ODBC C data types indicate the data type of C buffers used to store data in the application.
All drivers must support all C data types. This is required because all drivers must support all C types to which SQL types that they support can be converted, and all drivers support at least one character SQL type. Because the character SQL type can be converted to and from all C types, all drivers must support all C types.
The C data type is specified in the SQLBindCol and SQLGetData functions with the TargetType argument and in the SQLBindParameter function with the ValueType argument. It can also be specified by calling SQLSetDescField to set the SQL_DESC_CONCISE_TYPE field of an ARD or APD, or by calling SQLSetDescRec with the Type argument (and the SubType argument if needed) and the DescriptorHandle argument set to the handle of an ARD or APD.

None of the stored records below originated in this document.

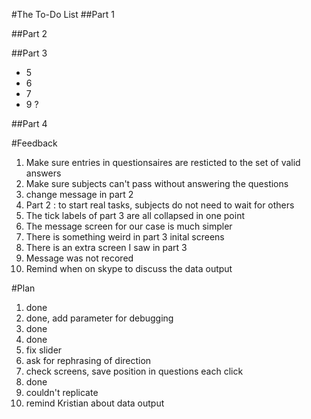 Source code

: #The To-Do List
##Part 1

##Part 2

##Part 3
* 5
* 6
* 7
* 9 ?

##Part 4

#Feedback
1. Make sure entries in questionsaires are resticted to the set of valid
   answers
2. Make sure subjects can't pass without answering the questions
3. change message in part 2
4. Part 2 : to start real tasks, subjects do not need to wait for others
5. The tick labels of part 3 are all collapsed in one point
6. The message screen for our case is much simpler
7. There is something weird in part 3 inital screens
8. There is an extra screen I saw in part 3
9. Message was not recored 
10. Remind when on skype to discuss the data output

#Plan
1. done
2. done, add parameter for
   debugging
3. done
4. done
5. fix slider
6. ask for rephrasing of direction
7. check screens, save position in questions each click
8. done
9. couldn't replicate
10. remind Kristian about data output

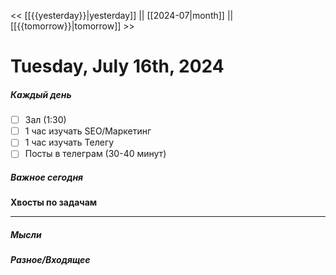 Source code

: << [[{{yesterday}}|yesterday]] || [[2024-07|month]] || [[{{tomorrow}}|tomorrow]] >>

# Tuesday, July 16th, 2024

##### Каждый день
- [ ] Зал (1:30)
- [ ] 1 час изучать SEO/Маркетинг
- [ ] 1 час изучать Телегу
- [ ] Посты в телеграм  (30-40 минут)
##### Важное сегодня
**Хвосты по задачам**

---

##### Мысли

##### Разное/Входящее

The following table lists valid type identifiers for the C data types. The table also lists the ODBC C data type that corresponds to each identifier and the definition of this data type.
|
C type identifier |
ODBC C typedef |
C type |
|---|---|---|
|
SQL_C_CHAR |
SQLCHAR * |
unsigned char * |
|
SQL_C_WCHAR |
SQLWCHAR * |
wchar_t * |
|
SQL_C_SSHORT[j] |
SQLSMALLINT |
short int |
|
SQL_C_USHORT[j] |
SQLUSMALLINT |
unsigned short int |
|
SQL_C_SLONG[j] |
SQLINTEGER |
long int |
|
SQL_C_ULONG[j] |
SQLUINTEGER |
unsigned long int |
|
SQL_C_FLOAT |
SQLREAL |
float |
|
SQL_C_DOUBLE |
SQLDOUBLE, SQLFLOAT |
double |
|
SQL_C_BIT |
SQLCHAR |
unsigned char |
|
SQL_C_STINYINT[j] |
SQLSCHAR |
signed char |
|
SQL_C_UTINYINT[j] |
SQLCHAR |
unsigned char |
|
SQL_C_SBIGINT |
SQLBIGINT |
_int64[h] |
|
SQL_C_UBIGINT |
SQLUBIGINT |
unsigned _int64[h] |
|
SQL_C_BINARY |
SQLCHAR * |
unsigned char * |
|
SQL_C_BOOKMARK[i] |
BOOKMARK |
unsigned long int[d] |
|
SQL_C_VARBOOKMARK |
SQLCHAR * |
unsigned char * |
|
SQL_C_TYPE_DATE[c] |
SQL_DATE_STRUCT |
struct tagDATE_STRUCT {
SQLSMALLINT year;
SQLUSMALLINT month;
SQLUSMALLINT day;
} DATE_STRUCT;[a]
|
|
SQL_C_TYPE_TIME[c] |
SQL_TIME_STRUCT |
struct tagTIME_STRUCT {
SQLUSMALLINT hour;
SQLUSMALLINT minute;
SQLUSMALLINT second;
} TIME_STRUCT;[a]
|
|
SQL_C_TYPE_TIMESTAMP[c] |
SQL_TIMESTAMP_STRUCT |
struct tagTIMESTAMP_STRUCT {
SQLSMALLINT year;
SQLUSMALLINT month;
SQLUSMALLINT day;
SQLUSMALLINT hour;
SQLUSMALLINT minute;
SQLUSMALLINT second;
SQLUINTEGER fraction;[b]
} TIMESTAMP_STRUCT;[a]
|
|
SQL_C_NUMERIC |
SQL_NUMERIC_STRUCT |
struct tagSQL_NUMERIC_STRUCT {
SQLCHAR precision;
SQLSCHAR scale;
SQLCHAR sign[g];
SQLCHAR val[SQL_MAX_NUMERIC_LEN];[e], [f]
} SQL_NUMERIC_STRUCT;
|
|
SQL_C_GUID |
SQLGUID |
struct tagSQLGUID {
DWORD Data1;
WORD Data2;
WORD Data3;
BYTE Data4[8];
} SQLGUID;[k]
|
|
All C interval data types |
SQL_INTERVAL_STRUCT |
See the C Interval Structure section, later in this appendix. |
[a] The values of the year, month, day, hour, minute, and second fields in the datetime C data types must conform to the constraints of the Gregorian calendar. (See Constraints of the Gregorian Calendar later in this appendix.)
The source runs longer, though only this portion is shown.